◆ **Required action**
Would you copy only the lines below, beginning with the one that contains "3. S'assurer que" and running through the last entry line?

◆ **Provided data**
--*--
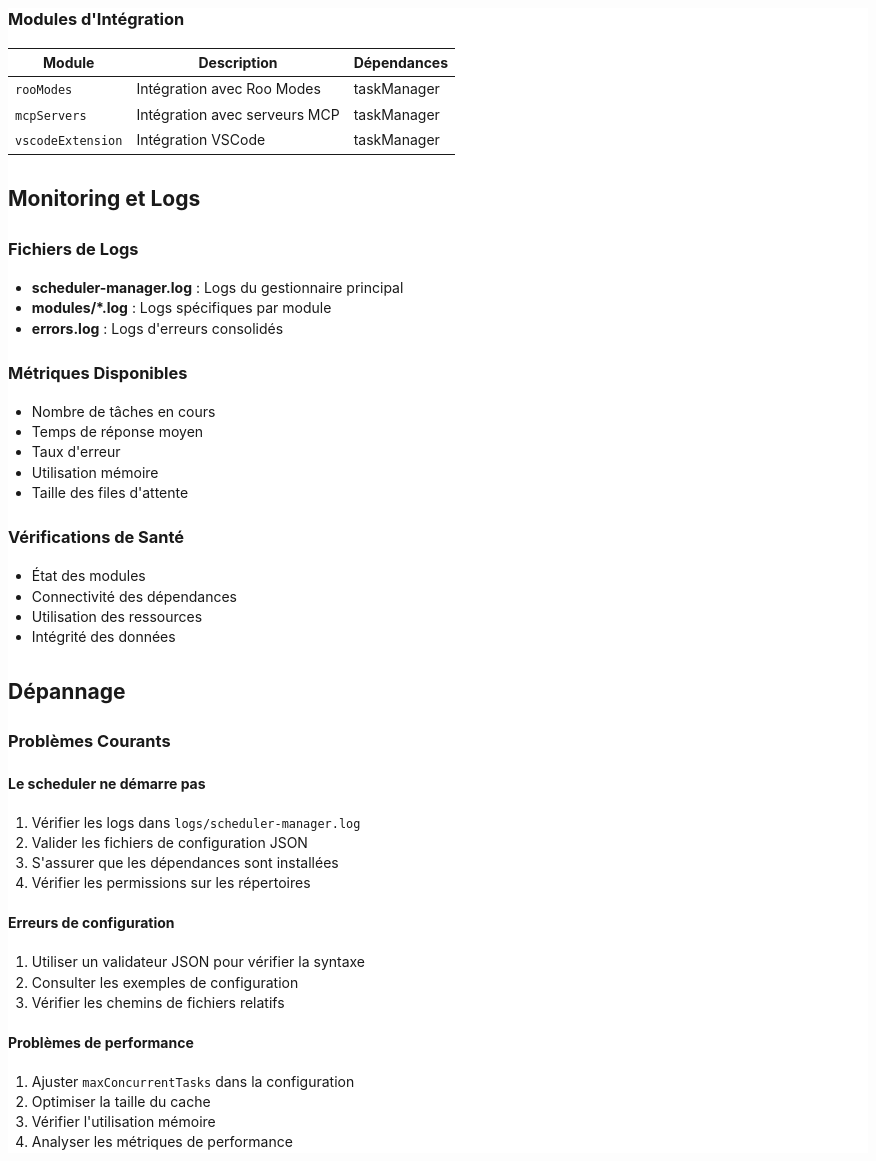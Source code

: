 ### Modules d'Intégration

| Module | Description | Dépendances |
|--------|-------------|-------------|
| `rooModes` | Intégration avec Roo Modes | taskManager |
| `mcpServers` | Intégration avec serveurs MCP | taskManager |
| `vscodeExtension` | Intégration VSCode | taskManager |

## Monitoring et Logs

### Fichiers de Logs

- **scheduler-manager.log** : Logs du gestionnaire principal
- **modules/*.log** : Logs spécifiques par module
- **errors.log** : Logs d'erreurs consolidés

### Métriques Disponibles

- Nombre de tâches en cours
- Temps de réponse moyen
- Taux d'erreur
- Utilisation mémoire
- Taille des files d'attente

### Vérifications de Santé

- État des modules
- Connectivité des dépendances
- Utilisation des ressources
- Intégrité des données

## Dépannage

### Problèmes Courants

#### Le scheduler ne démarre pas
1. Vérifier les logs dans `logs/scheduler-manager.log`
2. Valider les fichiers de configuration JSON
3. S'assurer que les dépendances sont installées
4. Vérifier les permissions sur les répertoires

#### Erreurs de configuration
1. Utiliser un validateur JSON pour vérifier la syntaxe
2. Consulter les exemples de configuration
3. Vérifier les chemins de fichiers relatifs

#### Problèmes de performance
1. Ajuster `maxConcurrentTasks` dans la configuration
2. Optimiser la taille du cache
3. Vérifier l'utilisation mémoire
4. Analyser les métriques de performance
--*--
◆ **Response**
3. S'assurer que les dépendances sont installées
4. Vérifier les permissions sur les répertoires

#### Erreurs de configuration
1. Utiliser un validateur JSON pour vérifier la syntaxe
2. Consulter les exemples de configuration
3. Vérifier les chemins de fichiers relatifs

#### Problèmes de performance
1. Ajuster `maxConcurrentTasks` dans la configuration
2. Optimiser la taille du cache
3. Vérifier l'utilisation mémoire
4. Analyser les métriques de performance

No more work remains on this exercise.